**What you are asked to do:**
Tally every line of the entries that contains the string "Obstáculo", then reply with only that number.

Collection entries
◆ ◆ ◆ ◆

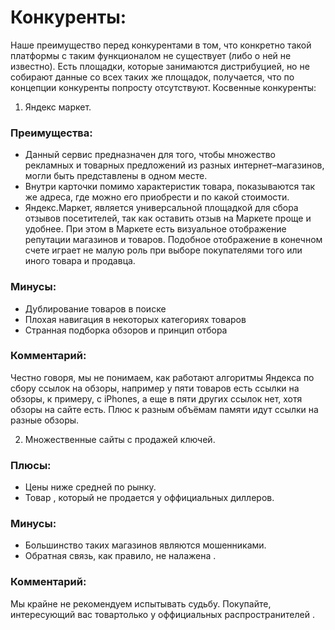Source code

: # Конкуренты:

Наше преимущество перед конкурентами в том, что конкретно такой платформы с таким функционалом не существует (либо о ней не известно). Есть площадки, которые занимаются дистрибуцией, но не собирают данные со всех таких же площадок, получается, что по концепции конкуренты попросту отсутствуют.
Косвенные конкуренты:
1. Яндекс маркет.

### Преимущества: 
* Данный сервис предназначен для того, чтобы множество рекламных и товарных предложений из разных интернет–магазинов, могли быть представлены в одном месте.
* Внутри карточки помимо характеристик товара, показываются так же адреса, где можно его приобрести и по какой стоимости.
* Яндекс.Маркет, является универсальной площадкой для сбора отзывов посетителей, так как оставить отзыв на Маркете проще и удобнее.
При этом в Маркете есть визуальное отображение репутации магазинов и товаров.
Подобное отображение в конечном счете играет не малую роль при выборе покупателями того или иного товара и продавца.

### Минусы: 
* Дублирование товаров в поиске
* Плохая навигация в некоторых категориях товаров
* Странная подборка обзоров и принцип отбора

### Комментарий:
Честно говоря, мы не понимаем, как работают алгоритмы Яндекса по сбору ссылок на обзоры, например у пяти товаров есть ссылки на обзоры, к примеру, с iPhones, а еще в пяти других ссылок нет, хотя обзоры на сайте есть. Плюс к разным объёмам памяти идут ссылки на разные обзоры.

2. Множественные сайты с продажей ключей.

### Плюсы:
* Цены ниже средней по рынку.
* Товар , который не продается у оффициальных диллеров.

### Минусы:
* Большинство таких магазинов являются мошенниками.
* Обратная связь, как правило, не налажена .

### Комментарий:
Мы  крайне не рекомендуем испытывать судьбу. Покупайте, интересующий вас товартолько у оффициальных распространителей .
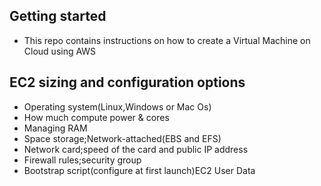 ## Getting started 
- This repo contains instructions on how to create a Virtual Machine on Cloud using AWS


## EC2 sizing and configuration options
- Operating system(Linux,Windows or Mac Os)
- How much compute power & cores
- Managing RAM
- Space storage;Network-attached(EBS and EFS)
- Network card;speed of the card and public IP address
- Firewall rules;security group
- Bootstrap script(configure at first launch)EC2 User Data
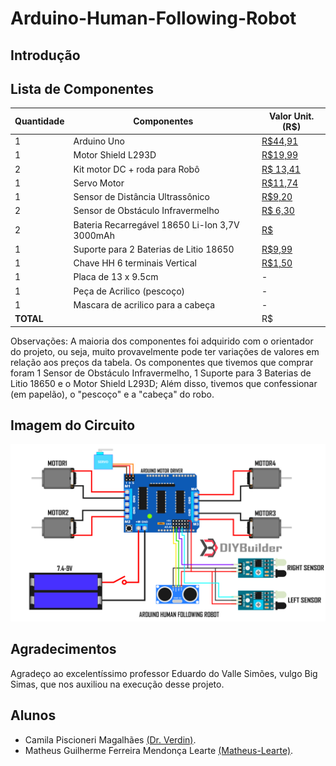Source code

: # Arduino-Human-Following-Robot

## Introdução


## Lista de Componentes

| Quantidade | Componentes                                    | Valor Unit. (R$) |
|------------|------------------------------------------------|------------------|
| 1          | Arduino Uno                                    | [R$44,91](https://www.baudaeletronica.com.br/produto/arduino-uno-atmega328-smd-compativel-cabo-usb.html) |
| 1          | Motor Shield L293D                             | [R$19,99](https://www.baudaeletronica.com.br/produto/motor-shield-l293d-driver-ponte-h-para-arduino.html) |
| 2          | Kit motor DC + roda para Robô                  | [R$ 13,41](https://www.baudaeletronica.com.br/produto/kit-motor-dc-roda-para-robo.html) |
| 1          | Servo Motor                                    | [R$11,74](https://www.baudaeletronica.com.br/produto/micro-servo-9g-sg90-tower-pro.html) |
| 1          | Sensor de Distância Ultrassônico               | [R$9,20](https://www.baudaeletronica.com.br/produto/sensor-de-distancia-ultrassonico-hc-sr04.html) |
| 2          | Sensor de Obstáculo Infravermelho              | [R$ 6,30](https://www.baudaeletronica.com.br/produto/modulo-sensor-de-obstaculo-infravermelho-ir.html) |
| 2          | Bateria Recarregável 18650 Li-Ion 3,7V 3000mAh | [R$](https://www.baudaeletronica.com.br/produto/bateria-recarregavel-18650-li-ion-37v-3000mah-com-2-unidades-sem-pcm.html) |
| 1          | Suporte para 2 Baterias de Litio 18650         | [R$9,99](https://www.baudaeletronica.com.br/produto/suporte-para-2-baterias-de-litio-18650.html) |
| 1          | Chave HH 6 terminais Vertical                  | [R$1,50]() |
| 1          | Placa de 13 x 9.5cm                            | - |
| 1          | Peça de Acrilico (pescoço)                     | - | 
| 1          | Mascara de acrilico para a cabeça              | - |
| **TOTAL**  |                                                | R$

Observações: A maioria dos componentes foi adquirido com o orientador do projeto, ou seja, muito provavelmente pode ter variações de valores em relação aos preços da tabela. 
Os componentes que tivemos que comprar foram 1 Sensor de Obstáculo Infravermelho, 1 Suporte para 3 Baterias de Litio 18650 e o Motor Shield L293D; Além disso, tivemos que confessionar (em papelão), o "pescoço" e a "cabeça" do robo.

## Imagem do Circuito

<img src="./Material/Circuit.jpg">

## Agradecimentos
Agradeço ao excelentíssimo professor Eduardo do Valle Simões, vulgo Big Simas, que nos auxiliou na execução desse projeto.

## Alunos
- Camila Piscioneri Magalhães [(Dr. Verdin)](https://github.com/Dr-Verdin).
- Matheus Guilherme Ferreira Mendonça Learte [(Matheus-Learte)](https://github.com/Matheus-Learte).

◆ ◆ ◆ ◆

**Answer space:**
2